What is being asked:
Word for word, copy out every line of the records, omitting each picture.

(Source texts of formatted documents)
= = =

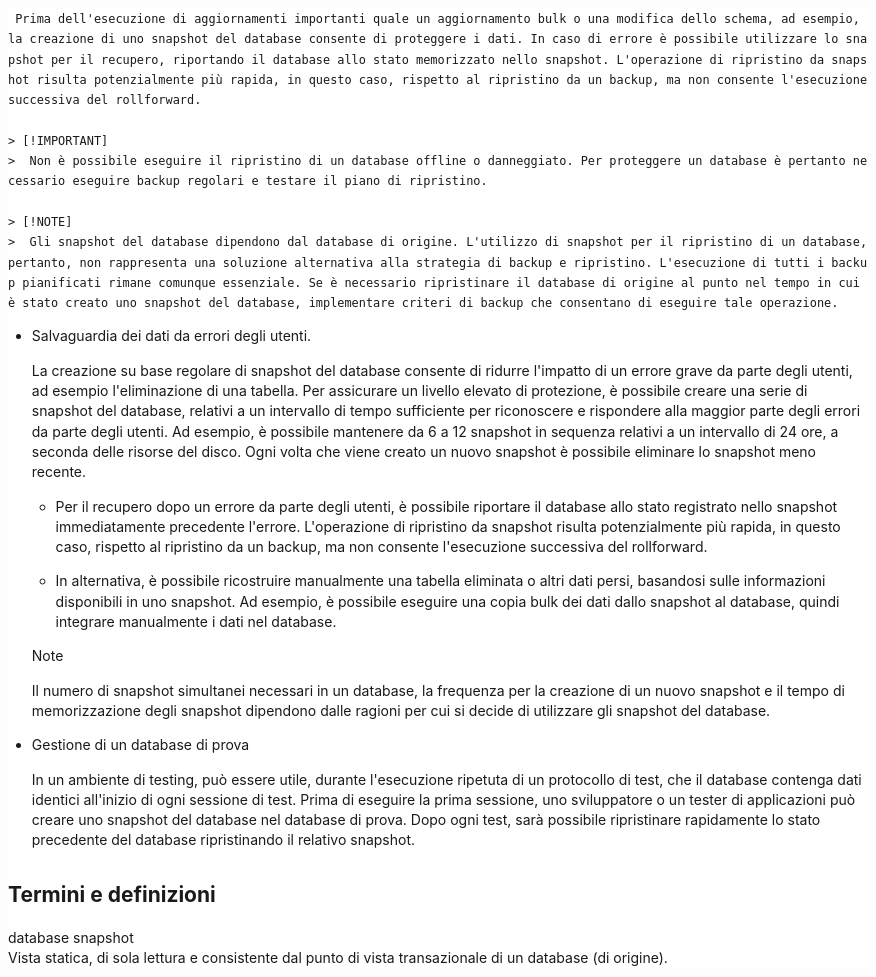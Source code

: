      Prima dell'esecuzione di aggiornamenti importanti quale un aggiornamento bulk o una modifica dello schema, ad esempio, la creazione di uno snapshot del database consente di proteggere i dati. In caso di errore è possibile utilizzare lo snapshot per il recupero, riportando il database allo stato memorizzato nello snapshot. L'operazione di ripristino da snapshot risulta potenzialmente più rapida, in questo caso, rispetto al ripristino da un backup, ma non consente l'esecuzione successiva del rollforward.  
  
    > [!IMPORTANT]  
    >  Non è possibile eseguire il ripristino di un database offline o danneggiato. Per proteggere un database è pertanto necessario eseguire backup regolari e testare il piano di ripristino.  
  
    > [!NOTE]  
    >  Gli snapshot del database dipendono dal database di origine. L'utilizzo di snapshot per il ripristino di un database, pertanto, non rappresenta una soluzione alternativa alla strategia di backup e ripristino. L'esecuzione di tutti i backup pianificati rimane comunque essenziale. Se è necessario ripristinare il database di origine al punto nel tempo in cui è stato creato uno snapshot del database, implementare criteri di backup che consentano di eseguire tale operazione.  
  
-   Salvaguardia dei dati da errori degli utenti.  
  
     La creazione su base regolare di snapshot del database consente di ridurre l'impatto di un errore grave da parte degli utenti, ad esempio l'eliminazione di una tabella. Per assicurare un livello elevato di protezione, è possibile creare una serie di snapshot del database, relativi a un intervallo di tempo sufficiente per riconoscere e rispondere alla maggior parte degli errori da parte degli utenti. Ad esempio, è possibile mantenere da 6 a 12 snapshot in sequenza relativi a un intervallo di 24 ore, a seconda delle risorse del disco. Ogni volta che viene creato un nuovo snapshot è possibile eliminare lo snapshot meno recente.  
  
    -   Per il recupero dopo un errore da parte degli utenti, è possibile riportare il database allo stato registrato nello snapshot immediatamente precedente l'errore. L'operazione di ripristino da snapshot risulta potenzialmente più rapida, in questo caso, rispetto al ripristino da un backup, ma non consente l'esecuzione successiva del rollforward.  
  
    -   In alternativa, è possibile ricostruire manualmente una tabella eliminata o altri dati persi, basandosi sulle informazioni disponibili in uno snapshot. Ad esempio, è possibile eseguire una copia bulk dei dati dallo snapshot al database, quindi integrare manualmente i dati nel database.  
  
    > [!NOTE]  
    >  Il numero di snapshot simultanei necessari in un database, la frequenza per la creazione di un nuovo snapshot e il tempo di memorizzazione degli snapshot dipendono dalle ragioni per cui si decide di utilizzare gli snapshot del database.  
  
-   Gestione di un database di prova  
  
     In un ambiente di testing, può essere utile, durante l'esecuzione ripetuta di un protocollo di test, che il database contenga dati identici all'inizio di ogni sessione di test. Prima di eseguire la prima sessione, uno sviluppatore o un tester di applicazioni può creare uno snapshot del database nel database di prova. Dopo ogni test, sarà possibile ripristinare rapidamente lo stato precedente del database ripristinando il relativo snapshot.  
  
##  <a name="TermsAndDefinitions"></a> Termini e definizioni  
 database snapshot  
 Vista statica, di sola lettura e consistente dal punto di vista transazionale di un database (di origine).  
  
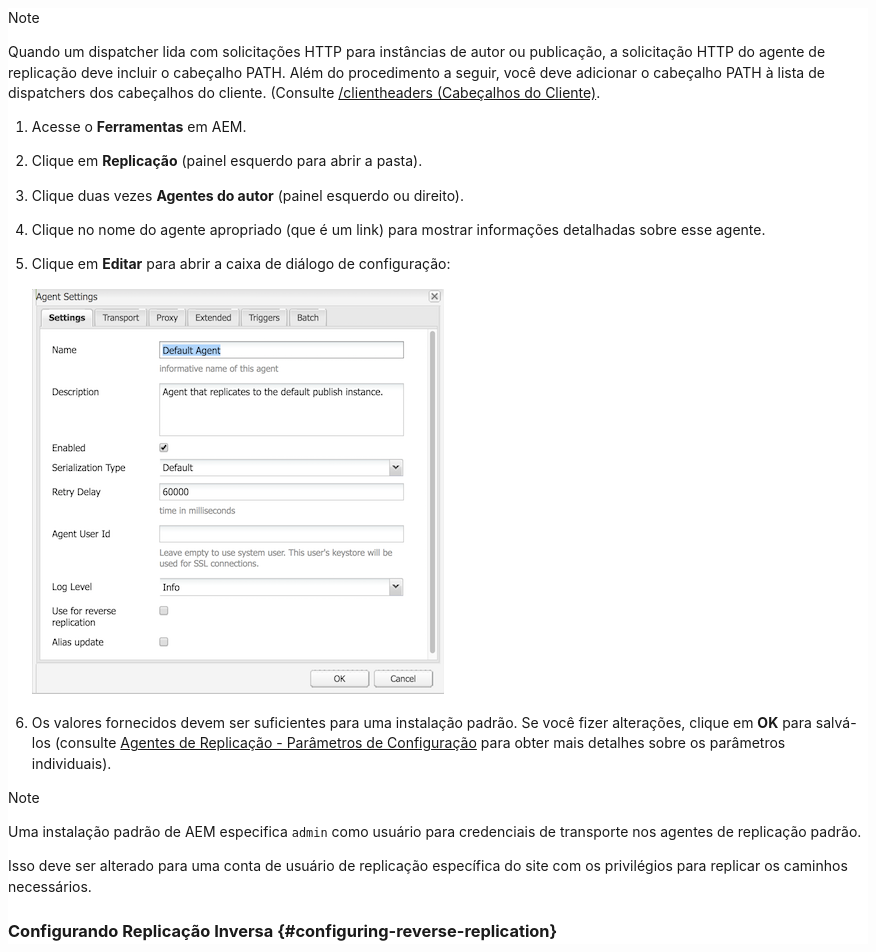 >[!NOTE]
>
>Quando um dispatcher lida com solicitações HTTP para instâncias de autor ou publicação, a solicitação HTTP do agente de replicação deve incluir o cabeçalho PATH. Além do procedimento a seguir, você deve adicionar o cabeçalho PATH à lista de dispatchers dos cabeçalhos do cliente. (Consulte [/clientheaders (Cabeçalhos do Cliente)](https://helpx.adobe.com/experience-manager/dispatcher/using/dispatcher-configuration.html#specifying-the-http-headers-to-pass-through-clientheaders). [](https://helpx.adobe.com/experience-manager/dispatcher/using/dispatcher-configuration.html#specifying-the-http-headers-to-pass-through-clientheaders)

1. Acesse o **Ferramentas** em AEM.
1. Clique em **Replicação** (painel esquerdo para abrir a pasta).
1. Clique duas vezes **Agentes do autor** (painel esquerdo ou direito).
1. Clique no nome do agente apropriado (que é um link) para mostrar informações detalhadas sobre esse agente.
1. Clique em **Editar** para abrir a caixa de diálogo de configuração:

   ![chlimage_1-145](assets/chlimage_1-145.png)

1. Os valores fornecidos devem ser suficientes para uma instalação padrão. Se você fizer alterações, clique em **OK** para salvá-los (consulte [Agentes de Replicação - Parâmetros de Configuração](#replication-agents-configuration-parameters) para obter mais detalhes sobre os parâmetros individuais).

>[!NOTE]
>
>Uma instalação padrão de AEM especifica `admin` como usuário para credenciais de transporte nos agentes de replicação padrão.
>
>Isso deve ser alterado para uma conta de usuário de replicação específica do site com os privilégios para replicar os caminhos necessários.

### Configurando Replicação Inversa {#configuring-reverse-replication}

= = =

Task answer:
Source code

:      Prima dell'esecuzione di aggiornamenti importanti quale un aggiornamento bulk o una modifica dello schema, ad esempio, la creazione di uno snapshot del database consente di proteggere i dati. In caso di errore è possibile utilizzare lo snapshot per il recupero, riportando il database allo stato memorizzato nello snapshot. L'operazione di ripristino da snapshot risulta potenzialmente più rapida, in questo caso, rispetto al ripristino da un backup, ma non consente l'esecuzione successiva del rollforward.  
  
    > [!IMPORTANT]  
    >  Non è possibile eseguire il ripristino di un database offline o danneggiato. Per proteggere un database è pertanto necessario eseguire backup regolari e testare il piano di ripristino.  
  
    > [!NOTE]  
    >  Gli snapshot del database dipendono dal database di origine. L'utilizzo di snapshot per il ripristino di un database, pertanto, non rappresenta una soluzione alternativa alla strategia di backup e ripristino. L'esecuzione di tutti i backup pianificati rimane comunque essenziale. Se è necessario ripristinare il database di origine al punto nel tempo in cui è stato creato uno snapshot del database, implementare criteri di backup che consentano di eseguire tale operazione.  
  
-   Salvaguardia dei dati da errori degli utenti.  
  
     La creazione su base regolare di snapshot del database consente di ridurre l'impatto di un errore grave da parte degli utenti, ad esempio l'eliminazione di una tabella. Per assicurare un livello elevato di protezione, è possibile creare una serie di snapshot del database, relativi a un intervallo di tempo sufficiente per riconoscere e rispondere alla maggior parte degli errori da parte degli utenti. Ad esempio, è possibile mantenere da 6 a 12 snapshot in sequenza relativi a un intervallo di 24 ore, a seconda delle risorse del disco. Ogni volta che viene creato un nuovo snapshot è possibile eliminare lo snapshot meno recente.  
  
    -   Per il recupero dopo un errore da parte degli utenti, è possibile riportare il database allo stato registrato nello snapshot immediatamente precedente l'errore. L'operazione di ripristino da snapshot risulta potenzialmente più rapida, in questo caso, rispetto al ripristino da un backup, ma non consente l'esecuzione successiva del rollforward.  
  
    -   In alternativa, è possibile ricostruire manualmente una tabella eliminata o altri dati persi, basandosi sulle informazioni disponibili in uno snapshot. Ad esempio, è possibile eseguire una copia bulk dei dati dallo snapshot al database, quindi integrare manualmente i dati nel database.  
  
    > [!NOTE]  
    >  Il numero di snapshot simultanei necessari in un database, la frequenza per la creazione di un nuovo snapshot e il tempo di memorizzazione degli snapshot dipendono dalle ragioni per cui si decide di utilizzare gli snapshot del database.  
  
-   Gestione di un database di prova  
  
     In un ambiente di testing, può essere utile, durante l'esecuzione ripetuta di un protocollo di test, che il database contenga dati identici all'inizio di ogni sessione di test. Prima di eseguire la prima sessione, uno sviluppatore o un tester di applicazioni può creare uno snapshot del database nel database di prova. Dopo ogni test, sarà possibile ripristinare rapidamente lo stato precedente del database ripristinando il relativo snapshot.  
  
##  <a name="TermsAndDefinitions"></a> Termini e definizioni  
 database snapshot  
 Vista statica, di sola lettura e consistente dal punto di vista transazionale di un database (di origine).  
  
 >[!NOTE]
>
>Quando um dispatcher lida com solicitações HTTP para instâncias de autor ou publicação, a solicitação HTTP do agente de replicação deve incluir o cabeçalho PATH. Além do procedimento a seguir, você deve adicionar o cabeçalho PATH à lista de dispatchers dos cabeçalhos do cliente. (Consulte [/clientheaders (Cabeçalhos do Cliente)](https://helpx.adobe.com/experience-manager/dispatcher/using/dispatcher-configuration.html#specifying-the-http-headers-to-pass-through-clientheaders). [](https://helpx.adobe.com/experience-manager/dispatcher/using/dispatcher-configuration.html#specifying-the-http-headers-to-pass-through-clientheaders)

1. Acesse o **Ferramentas** em AEM.
1. Clique em **Replicação** (painel esquerdo para abrir a pasta).
1. Clique duas vezes **Agentes do autor** (painel esquerdo ou direito).
1. Clique no nome do agente apropriado (que é um link) para mostrar informações detalhadas sobre esse agente.
1. Clique em **Editar** para abrir a caixa de diálogo de configuração:

   ![chlimage_1-145](assets/chlimage_1-145.png)

1. Os valores fornecidos devem ser suficientes para uma instalação padrão. Se você fizer alterações, clique em **OK** para salvá-los (consulte [Agentes de Replicação - Parâmetros de Configuração](#replication-agents-configuration-parameters) para obter mais detalhes sobre os parâmetros individuais).

>[!NOTE]
>
>Uma instalação padrão de AEM especifica `admin` como usuário para credenciais de transporte nos agentes de replicação padrão.
>
>Isso deve ser alterado para uma conta de usuário de replicação específica do site com os privilégios para replicar os caminhos necessários.

### Configurando Replicação Inversa {#configuring-reverse-replication}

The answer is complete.